___ Information ___

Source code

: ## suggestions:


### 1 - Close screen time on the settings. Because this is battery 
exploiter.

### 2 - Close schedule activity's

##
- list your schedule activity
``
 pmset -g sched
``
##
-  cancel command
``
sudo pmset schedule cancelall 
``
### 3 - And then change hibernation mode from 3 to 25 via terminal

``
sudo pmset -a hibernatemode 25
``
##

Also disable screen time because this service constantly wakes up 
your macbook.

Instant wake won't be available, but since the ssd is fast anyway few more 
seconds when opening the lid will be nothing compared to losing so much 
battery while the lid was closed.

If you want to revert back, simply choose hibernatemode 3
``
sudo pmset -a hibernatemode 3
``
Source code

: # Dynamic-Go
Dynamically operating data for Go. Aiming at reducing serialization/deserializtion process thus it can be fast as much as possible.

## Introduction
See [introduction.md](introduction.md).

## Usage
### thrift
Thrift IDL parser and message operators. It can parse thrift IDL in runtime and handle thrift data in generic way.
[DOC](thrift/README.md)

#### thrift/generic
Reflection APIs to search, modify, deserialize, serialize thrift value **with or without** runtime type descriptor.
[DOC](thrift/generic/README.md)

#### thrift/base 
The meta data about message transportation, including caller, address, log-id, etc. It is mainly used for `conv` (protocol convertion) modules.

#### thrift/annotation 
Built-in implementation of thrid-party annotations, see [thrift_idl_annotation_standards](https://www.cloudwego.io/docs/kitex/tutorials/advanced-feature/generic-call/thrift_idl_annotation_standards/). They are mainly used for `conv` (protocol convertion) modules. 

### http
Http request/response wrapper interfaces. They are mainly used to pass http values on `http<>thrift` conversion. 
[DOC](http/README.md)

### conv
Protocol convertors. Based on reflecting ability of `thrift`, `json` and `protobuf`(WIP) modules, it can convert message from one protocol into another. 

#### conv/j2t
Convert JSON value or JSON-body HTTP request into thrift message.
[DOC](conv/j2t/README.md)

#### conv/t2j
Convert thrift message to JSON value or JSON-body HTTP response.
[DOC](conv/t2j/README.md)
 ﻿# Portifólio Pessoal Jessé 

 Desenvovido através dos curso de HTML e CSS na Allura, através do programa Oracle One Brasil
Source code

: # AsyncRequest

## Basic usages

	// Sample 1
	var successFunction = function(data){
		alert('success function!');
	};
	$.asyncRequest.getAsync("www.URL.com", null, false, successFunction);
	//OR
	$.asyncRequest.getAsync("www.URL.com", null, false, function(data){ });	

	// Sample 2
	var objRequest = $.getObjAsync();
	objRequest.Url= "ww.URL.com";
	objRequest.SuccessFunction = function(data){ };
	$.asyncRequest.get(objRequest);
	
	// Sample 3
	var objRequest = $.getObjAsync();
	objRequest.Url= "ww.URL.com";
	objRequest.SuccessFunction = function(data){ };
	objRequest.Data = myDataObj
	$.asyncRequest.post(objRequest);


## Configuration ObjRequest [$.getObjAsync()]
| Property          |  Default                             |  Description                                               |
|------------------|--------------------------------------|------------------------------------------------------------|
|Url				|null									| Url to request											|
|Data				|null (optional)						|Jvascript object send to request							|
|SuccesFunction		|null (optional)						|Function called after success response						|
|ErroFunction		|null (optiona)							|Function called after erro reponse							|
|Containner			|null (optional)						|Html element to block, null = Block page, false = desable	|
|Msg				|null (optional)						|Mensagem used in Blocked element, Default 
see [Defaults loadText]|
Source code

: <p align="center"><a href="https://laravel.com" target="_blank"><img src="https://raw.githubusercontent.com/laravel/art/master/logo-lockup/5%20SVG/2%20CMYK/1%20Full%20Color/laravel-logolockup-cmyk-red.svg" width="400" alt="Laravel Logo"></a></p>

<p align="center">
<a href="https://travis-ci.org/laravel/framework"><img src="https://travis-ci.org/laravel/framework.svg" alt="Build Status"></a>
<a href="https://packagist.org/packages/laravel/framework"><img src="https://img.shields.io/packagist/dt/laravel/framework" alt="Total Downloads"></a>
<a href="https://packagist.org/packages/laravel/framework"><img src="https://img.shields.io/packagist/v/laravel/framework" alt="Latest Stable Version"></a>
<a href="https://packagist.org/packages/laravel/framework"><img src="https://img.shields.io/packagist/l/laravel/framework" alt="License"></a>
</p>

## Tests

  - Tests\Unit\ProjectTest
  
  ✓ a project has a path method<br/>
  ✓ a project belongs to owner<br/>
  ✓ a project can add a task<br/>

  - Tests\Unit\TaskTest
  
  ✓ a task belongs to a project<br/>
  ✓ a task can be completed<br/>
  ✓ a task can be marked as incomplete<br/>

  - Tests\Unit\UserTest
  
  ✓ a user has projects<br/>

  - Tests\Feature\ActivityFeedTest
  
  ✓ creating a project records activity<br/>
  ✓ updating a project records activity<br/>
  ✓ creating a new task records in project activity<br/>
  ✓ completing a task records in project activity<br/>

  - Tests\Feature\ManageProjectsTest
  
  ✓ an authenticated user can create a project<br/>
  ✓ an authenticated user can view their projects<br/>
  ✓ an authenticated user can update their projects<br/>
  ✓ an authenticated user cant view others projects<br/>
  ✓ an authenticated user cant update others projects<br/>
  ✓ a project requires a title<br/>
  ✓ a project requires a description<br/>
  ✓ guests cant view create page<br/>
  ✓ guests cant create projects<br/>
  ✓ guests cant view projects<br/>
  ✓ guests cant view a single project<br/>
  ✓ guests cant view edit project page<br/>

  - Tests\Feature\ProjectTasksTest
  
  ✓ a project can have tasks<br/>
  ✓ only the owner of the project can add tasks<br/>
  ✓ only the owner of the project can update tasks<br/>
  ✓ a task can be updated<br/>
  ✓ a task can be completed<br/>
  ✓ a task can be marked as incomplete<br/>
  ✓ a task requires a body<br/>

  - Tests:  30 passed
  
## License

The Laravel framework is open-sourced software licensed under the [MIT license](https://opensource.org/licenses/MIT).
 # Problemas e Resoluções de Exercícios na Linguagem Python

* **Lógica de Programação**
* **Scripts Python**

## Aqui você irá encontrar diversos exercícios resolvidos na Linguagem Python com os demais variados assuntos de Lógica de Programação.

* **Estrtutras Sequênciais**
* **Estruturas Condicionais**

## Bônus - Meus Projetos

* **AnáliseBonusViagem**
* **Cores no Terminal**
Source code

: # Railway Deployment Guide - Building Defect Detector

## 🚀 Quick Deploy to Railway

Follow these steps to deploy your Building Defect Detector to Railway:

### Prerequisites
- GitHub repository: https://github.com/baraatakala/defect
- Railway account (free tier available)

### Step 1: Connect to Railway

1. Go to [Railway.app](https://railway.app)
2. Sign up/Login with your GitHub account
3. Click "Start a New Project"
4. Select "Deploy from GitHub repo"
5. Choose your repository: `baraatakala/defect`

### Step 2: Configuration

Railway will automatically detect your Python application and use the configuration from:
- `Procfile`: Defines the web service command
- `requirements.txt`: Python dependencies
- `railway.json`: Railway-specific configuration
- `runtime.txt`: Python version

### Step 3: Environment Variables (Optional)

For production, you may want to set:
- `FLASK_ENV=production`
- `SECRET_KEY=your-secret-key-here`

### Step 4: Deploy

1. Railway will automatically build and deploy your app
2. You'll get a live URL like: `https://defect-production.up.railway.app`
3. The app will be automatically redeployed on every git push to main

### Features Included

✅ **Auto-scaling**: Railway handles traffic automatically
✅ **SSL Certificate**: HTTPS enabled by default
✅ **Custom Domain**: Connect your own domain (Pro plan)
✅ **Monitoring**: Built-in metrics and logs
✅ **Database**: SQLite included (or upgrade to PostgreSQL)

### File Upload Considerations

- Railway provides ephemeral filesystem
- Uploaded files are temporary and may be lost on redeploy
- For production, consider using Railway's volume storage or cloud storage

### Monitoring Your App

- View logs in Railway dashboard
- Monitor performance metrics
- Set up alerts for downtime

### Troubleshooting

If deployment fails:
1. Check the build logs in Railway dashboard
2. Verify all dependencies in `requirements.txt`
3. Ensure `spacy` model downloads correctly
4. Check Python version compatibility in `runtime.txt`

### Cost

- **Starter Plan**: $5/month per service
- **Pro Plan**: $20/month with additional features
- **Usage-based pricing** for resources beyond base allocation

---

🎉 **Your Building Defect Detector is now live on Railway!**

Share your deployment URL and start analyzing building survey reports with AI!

___

> [Task directions]
Beginning with the line holding "The meta data" and ending with the line holding "#### thrift/annotation", write out the stretch of material above exactly; add no further lines.

> [Result]
The meta data about message transportation, including caller, address, log-id, etc. It is mainly used for `conv` (protocol convertion) modules.

#### thrift/annotation 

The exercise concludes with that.